The participants were given an upper time limit of 70 min for the pretest, which may have compromised the performance of the novices making them perform worse than expected. Furthermore, a simulator instructor sat next to the participant during all testing which may have given the participant a feeling of being monitored, although this also ensured high consistency in data collection and data integrity. The radiologists may also have been unaccustomed to the feeling of being evaluated and this could cause them to underperform compared with when performing ultrasound examinations in clinical practice (negative transfer). On the other hand, having access to the 3D illustration in the extra screen may have enabled the novices to navigate better than only having access to the 2D ultrasound image and we may thereby have overestimated their performance. Finally, a few of the radiologists stated that a number of the tasks in the test did not align with the normal workflow and focus areas during clinical ultrasound examination, which was expected given the natural gap in fidelity between ultrasound simulation and real ultrasound examinations.
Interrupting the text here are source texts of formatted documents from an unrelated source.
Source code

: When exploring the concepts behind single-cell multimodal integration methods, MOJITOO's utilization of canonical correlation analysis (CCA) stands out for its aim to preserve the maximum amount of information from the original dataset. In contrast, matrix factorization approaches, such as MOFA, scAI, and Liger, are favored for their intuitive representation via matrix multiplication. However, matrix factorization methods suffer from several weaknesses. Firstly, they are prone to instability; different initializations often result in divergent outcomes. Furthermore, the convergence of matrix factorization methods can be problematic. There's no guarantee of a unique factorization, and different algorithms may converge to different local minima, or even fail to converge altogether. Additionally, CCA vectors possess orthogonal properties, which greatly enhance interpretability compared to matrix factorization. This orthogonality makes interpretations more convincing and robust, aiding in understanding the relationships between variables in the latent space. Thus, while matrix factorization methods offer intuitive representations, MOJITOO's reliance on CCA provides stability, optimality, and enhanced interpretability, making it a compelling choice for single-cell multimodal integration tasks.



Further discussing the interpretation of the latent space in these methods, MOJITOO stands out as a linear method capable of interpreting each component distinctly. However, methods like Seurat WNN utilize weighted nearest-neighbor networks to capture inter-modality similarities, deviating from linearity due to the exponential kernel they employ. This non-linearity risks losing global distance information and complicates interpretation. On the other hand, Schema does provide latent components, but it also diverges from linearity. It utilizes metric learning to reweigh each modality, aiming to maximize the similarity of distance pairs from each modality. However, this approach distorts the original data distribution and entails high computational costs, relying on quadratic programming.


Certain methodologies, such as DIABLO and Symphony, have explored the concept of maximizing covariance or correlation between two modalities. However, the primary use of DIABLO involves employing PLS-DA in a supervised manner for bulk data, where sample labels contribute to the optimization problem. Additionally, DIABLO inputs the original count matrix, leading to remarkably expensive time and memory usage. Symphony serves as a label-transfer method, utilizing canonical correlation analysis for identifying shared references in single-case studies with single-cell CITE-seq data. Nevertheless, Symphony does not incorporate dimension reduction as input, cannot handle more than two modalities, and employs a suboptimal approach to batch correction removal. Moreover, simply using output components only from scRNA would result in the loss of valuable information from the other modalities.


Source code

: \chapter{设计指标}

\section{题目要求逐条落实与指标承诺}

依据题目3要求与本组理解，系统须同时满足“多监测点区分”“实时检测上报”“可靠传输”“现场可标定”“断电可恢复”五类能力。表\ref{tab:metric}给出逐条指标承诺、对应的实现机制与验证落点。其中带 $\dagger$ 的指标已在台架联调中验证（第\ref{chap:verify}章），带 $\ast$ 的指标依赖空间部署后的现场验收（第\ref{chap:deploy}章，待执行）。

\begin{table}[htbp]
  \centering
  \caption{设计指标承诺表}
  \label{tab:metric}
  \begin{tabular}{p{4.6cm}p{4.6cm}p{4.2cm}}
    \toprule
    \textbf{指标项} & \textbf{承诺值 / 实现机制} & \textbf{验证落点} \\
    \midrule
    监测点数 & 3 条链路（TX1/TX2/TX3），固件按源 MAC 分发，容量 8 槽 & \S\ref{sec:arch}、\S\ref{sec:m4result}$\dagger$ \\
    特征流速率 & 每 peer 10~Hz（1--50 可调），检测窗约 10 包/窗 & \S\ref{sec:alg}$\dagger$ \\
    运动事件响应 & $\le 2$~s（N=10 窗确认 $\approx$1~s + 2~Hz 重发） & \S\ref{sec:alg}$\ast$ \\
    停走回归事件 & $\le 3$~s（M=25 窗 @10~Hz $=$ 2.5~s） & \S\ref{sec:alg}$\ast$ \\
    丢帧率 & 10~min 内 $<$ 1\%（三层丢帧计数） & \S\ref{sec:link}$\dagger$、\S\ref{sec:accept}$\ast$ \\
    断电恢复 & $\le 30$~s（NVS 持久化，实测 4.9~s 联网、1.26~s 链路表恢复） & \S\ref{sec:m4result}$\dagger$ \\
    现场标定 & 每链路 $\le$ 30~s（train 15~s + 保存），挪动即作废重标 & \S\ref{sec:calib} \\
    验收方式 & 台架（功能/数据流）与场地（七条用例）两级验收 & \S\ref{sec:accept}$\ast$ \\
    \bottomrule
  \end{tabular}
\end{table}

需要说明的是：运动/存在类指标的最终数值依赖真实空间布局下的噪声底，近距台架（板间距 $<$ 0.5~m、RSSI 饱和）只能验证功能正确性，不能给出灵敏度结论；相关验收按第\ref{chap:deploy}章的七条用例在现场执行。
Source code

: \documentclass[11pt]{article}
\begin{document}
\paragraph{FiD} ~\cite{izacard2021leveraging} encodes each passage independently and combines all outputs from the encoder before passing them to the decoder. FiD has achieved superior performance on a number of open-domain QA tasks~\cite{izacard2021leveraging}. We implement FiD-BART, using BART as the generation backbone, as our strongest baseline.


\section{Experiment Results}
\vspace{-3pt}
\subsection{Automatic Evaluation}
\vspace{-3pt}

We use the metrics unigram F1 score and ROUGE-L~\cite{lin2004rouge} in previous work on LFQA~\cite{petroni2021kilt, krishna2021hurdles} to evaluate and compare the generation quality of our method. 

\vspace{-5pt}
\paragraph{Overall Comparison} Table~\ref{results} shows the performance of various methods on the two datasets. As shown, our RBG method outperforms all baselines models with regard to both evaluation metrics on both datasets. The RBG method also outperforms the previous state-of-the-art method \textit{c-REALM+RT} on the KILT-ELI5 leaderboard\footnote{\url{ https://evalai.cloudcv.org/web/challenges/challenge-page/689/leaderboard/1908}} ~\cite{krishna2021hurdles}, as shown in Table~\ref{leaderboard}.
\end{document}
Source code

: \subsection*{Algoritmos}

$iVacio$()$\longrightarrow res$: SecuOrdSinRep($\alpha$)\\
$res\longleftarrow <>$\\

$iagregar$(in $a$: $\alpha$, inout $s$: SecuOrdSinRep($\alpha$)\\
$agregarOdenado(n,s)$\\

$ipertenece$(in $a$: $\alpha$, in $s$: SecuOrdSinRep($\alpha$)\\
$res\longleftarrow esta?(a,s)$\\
An added challenge is that the simulation task will never align perfectly with clinical task, in our case for instance by the absence of Doppler imaging or the inability to compress tissue with the probe in the simulated setting.

Conclusion

This study collected validity evidence for simulation-based assessment of upper abdominal ultrasound examinations, which is the basis for competency-based training such as mastery-learning. Future studies should examine how much training is needed for novices to attain expert level performance in performing upper abdominal ultrasound as well as determine its impact on subsequent clinical performances.